WHAT IS EXPECTED – The listing beneath should be written out in full, exactly as shown.

---+---

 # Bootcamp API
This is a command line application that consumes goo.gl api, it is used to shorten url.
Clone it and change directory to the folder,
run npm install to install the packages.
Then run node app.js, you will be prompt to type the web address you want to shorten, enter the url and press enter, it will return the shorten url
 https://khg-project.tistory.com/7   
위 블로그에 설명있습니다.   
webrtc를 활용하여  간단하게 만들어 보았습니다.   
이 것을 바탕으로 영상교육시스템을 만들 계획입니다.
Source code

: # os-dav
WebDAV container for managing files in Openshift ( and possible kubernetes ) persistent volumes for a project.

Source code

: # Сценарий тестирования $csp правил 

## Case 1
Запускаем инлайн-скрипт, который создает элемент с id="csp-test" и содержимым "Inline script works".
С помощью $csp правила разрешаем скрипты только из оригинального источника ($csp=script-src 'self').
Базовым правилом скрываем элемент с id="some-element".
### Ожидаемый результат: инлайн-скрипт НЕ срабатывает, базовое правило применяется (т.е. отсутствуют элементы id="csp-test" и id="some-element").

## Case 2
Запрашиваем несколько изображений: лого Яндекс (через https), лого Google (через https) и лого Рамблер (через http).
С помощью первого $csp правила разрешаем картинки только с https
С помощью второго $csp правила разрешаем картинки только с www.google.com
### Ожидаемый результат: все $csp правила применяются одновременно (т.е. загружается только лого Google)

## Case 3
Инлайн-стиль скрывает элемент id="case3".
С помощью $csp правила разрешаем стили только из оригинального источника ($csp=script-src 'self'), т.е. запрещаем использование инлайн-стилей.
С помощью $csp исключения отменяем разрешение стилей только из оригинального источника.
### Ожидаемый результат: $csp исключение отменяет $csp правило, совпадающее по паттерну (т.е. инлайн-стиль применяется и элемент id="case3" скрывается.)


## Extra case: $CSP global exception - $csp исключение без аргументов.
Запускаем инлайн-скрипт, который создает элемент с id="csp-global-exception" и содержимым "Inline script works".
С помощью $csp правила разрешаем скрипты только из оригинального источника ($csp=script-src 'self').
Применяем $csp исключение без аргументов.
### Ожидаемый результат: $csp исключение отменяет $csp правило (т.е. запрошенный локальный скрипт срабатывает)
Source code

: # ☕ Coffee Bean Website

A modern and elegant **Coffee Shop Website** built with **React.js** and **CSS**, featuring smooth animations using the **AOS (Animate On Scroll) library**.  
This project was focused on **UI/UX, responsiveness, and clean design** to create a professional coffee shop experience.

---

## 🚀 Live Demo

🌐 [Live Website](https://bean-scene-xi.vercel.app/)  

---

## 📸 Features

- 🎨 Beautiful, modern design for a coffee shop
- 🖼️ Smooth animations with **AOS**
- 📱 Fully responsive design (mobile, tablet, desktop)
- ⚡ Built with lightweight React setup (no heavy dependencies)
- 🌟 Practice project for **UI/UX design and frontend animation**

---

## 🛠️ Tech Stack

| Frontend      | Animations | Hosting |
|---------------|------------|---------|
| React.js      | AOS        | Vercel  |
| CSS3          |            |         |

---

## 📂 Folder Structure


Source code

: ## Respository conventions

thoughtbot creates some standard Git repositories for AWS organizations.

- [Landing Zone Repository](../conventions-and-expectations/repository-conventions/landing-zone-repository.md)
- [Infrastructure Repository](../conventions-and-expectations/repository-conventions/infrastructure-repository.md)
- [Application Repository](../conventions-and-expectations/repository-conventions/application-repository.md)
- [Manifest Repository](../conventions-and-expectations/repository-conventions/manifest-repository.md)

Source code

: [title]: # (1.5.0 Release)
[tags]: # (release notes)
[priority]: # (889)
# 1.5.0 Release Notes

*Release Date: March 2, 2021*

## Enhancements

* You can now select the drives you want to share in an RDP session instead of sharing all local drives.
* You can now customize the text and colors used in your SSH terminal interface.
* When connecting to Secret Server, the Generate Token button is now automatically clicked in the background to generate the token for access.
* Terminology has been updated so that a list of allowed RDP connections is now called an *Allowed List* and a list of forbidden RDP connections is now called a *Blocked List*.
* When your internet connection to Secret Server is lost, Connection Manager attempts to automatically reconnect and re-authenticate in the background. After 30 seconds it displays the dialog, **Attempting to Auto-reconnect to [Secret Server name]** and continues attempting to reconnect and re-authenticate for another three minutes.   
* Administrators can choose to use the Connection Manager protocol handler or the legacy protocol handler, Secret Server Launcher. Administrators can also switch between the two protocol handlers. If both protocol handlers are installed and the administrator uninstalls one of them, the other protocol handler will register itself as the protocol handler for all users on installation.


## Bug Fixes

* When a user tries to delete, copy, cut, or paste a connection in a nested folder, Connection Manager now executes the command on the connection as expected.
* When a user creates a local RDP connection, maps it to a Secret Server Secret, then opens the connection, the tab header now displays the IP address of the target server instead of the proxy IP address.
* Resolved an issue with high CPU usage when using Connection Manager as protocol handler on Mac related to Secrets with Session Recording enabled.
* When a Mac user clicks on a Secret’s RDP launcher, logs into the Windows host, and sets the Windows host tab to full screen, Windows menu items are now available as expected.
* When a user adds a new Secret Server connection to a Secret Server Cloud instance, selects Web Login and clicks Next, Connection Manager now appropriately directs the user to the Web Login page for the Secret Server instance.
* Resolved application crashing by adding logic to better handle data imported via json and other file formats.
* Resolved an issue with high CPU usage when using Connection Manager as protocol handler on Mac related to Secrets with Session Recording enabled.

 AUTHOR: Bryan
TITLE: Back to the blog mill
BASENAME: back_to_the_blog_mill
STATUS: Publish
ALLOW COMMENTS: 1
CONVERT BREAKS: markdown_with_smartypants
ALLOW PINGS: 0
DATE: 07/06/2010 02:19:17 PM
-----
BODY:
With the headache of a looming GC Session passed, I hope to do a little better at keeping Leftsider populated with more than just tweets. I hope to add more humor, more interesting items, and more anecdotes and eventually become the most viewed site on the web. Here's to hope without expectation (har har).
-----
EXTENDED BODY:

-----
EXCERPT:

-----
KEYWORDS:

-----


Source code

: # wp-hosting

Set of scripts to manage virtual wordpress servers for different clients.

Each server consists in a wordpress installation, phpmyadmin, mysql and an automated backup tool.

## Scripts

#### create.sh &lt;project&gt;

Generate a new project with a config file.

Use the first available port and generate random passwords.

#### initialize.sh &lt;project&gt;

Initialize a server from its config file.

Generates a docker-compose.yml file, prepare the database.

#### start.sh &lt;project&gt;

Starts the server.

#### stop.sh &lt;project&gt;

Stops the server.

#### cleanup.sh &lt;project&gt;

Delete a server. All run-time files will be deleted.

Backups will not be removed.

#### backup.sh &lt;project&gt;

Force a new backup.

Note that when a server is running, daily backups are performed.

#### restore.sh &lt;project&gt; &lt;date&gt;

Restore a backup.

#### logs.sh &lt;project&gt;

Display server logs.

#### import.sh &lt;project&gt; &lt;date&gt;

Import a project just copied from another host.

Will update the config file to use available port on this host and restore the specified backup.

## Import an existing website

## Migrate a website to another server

---+---

RESPONSE BELOW –
 # Bootcamp API
This is a command line application that consumes goo.gl api, it is used to shorten url.
Clone it and change directory to the folder,
run npm install to install the packages.
Then run node app.js, you will be prompt to type the web address you want to shorten, enter the url and press enter, it will return the shorten url
 https://khg-project.tistory.com/7   
위 블로그에 설명있습니다.   
webrtc를 활용하여  간단하게 만들어 보았습니다.   
이 것을 바탕으로 영상교육시스템을 만들 계획입니다.
Source code

: # os-dav
WebDAV container for managing files in Openshift ( and possible kubernetes ) persistent volumes for a project.

Source code

: # Сценарий тестирования $csp правил 

## Case 1
Запускаем инлайн-скрипт, который создает элемент с id="csp-test" и содержимым "Inline script works".
С помощью $csp правила разрешаем скрипты только из оригинального источника ($csp=script-src 'self').
Базовым правилом скрываем элемент с id="some-element".
### Ожидаемый результат: инлайн-скрипт НЕ срабатывает, базовое правило применяется (т.е. отсутствуют элементы id="csp-test" и id="some-element").

## Case 2
Запрашиваем несколько изображений: лого Яндекс (через https), лого Google (через https) и лого Рамблер (через http).
С помощью первого $csp правила разрешаем картинки только с https
С помощью второго $csp правила разрешаем картинки только с www.google.com
### Ожидаемый результат: все $csp правила применяются одновременно (т.е. загружается только лого Google)

## Case 3
Инлайн-стиль скрывает элемент id="case3".
С помощью $csp правила разрешаем стили только из оригинального источника ($csp=script-src 'self'), т.е. запрещаем использование инлайн-стилей.
С помощью $csp исключения отменяем разрешение стилей только из оригинального источника.
### Ожидаемый результат: $csp исключение отменяет $csp правило, совпадающее по паттерну (т.е. инлайн-стиль применяется и элемент id="case3" скрывается.)


## Extra case: $CSP global exception - $csp исключение без аргументов.
Запускаем инлайн-скрипт, который создает элемент с id="csp-global-exception" и содержимым "Inline script works".
С помощью $csp правила разрешаем скрипты только из оригинального источника ($csp=script-src 'self').
Применяем $csp исключение без аргументов.
### Ожидаемый результат: $csp исключение отменяет $csp правило (т.е. запрошенный локальный скрипт срабатывает)
Source code

: # ☕ Coffee Bean Website

A modern and elegant **Coffee Shop Website** built with **React.js** and **CSS**, featuring smooth animations using the **AOS (Animate On Scroll) library**.  
This project was focused on **UI/UX, responsiveness, and clean design** to create a professional coffee shop experience.

---

## 🚀 Live Demo

🌐 [Live Website](https://bean-scene-xi.vercel.app/)  

---

## 📸 Features

- 🎨 Beautiful, modern design for a coffee shop
- 🖼️ Smooth animations with **AOS**
- 📱 Fully responsive design (mobile, tablet, desktop)
- ⚡ Built with lightweight React setup (no heavy dependencies)
- 🌟 Practice project for **UI/UX design and frontend animation**

---

## 🛠️ Tech Stack

| Frontend      | Animations | Hosting |
|---------------|------------|---------|
| React.js      | AOS        | Vercel  |
| CSS3          |            |         |

---

## 📂 Folder Structure


Source code

: ## Respository conventions

thoughtbot creates some standard Git repositories for AWS organizations.

- [Landing Zone Repository](../conventions-and-expectations/repository-conventions/landing-zone-repository.md)
- [Infrastructure Repository](../conventions-and-expectations/repository-conventions/infrastructure-repository.md)
- [Application Repository](../conventions-and-expectations/repository-conventions/application-repository.md)
- [Manifest Repository](../conventions-and-expectations/repository-conventions/manifest-repository.md)

Source code

: [title]: # (1.5.0 Release)
[tags]: # (release notes)
[priority]: # (889)
# 1.5.0 Release Notes

*Release Date: March 2, 2021*

## Enhancements

* You can now select the drives you want to share in an RDP session instead of sharing all local drives.
* You can now customize the text and colors used in your SSH terminal interface.
* When connecting to Secret Server, the Generate Token button is now automatically clicked in the background to generate the token for access.
* Terminology has been updated so that a list of allowed RDP connections is now called an *Allowed List* and a list of forbidden RDP connections is now called a *Blocked List*.
* When your internet connection to Secret Server is lost, Connection Manager attempts to automatically reconnect and re-authenticate in the background. After 30 seconds it displays the dialog, **Attempting to Auto-reconnect to [Secret Server name]** and continues attempting to reconnect and re-authenticate for another three minutes.   
* Administrators can choose to use the Connection Manager protocol handler or the legacy protocol handler, Secret Server Launcher. Administrators can also switch between the two protocol handlers. If both protocol handlers are installed and the administrator uninstalls one of them, the other protocol handler will register itself as the protocol handler for all users on installation.


## Bug Fixes

* When a user tries to delete, copy, cut, or paste a connection in a nested folder, Connection Manager now executes the command on the connection as expected.
* When a user creates a local RDP connection, maps it to a Secret Server Secret, then opens the connection, the tab header now displays the IP address of the target server instead of the proxy IP address.
* Resolved an issue with high CPU usage when using Connection Manager as protocol handler on Mac related to Secrets with Session Recording enabled.
* When a Mac user clicks on a Secret’s RDP launcher, logs into the Windows host, and sets the Windows host tab to full screen, Windows menu items are now available as expected.
* When a user adds a new Secret Server connection to a Secret Server Cloud instance, selects Web Login and clicks Next, Connection Manager now appropriately directs the user to the Web Login page for the Secret Server instance.
* Resolved application crashing by adding logic to better handle data imported via json and other file formats.
* Resolved an issue with high CPU usage when using Connection Manager as protocol handler on Mac related to Secrets with Session Recording enabled.

 AUTHOR: Bryan
TITLE: Back to the blog mill
BASENAME: back_to_the_blog_mill
STATUS: Publish
ALLOW COMMENTS: 1
CONVERT BREAKS: markdown_with_smartypants
ALLOW PINGS: 0
DATE: 07/06/2010 02:19:17 PM
-----
BODY:
With the headache of a looming GC Session passed, I hope to do a little better at keeping Leftsider populated with more than just tweets. I hope to add more humor, more interesting items, and more anecdotes and eventually become the most viewed site on the web. Here's to hope without expectation (har har).
-----
EXTENDED BODY:

-----
EXCERPT:

-----
KEYWORDS:

-----


Source code

: # wp-hosting

Set of scripts to manage virtual wordpress servers for different clients.

Each server consists in a wordpress installation, phpmyadmin, mysql and an automated backup tool.

## Scripts

#### create.sh &lt;project&gt;

Generate a new project with a config file.

Use the first available port and generate random passwords.

#### initialize.sh &lt;project&gt;

Initialize a server from its config file.

Generates a docker-compose.yml file, prepare the database.

#### start.sh &lt;project&gt;

Starts the server.

#### stop.sh &lt;project&gt;

Stops the server.

#### cleanup.sh &lt;project&gt;

Delete a server. All run-time files will be deleted.

Backups will not be removed.

#### backup.sh &lt;project&gt;

Force a new backup.

Note that when a server is running, daily backups are performed.

#### restore.sh &lt;project&gt; &lt;date&gt;

Restore a backup.

#### logs.sh &lt;project&gt;

Display server logs.

#### import.sh &lt;project&gt; &lt;date&gt;

Import a project just copied from another host.

Will update the config file to use available port on this host and restore the specified backup.

## Import an existing website

## Migrate a website to another server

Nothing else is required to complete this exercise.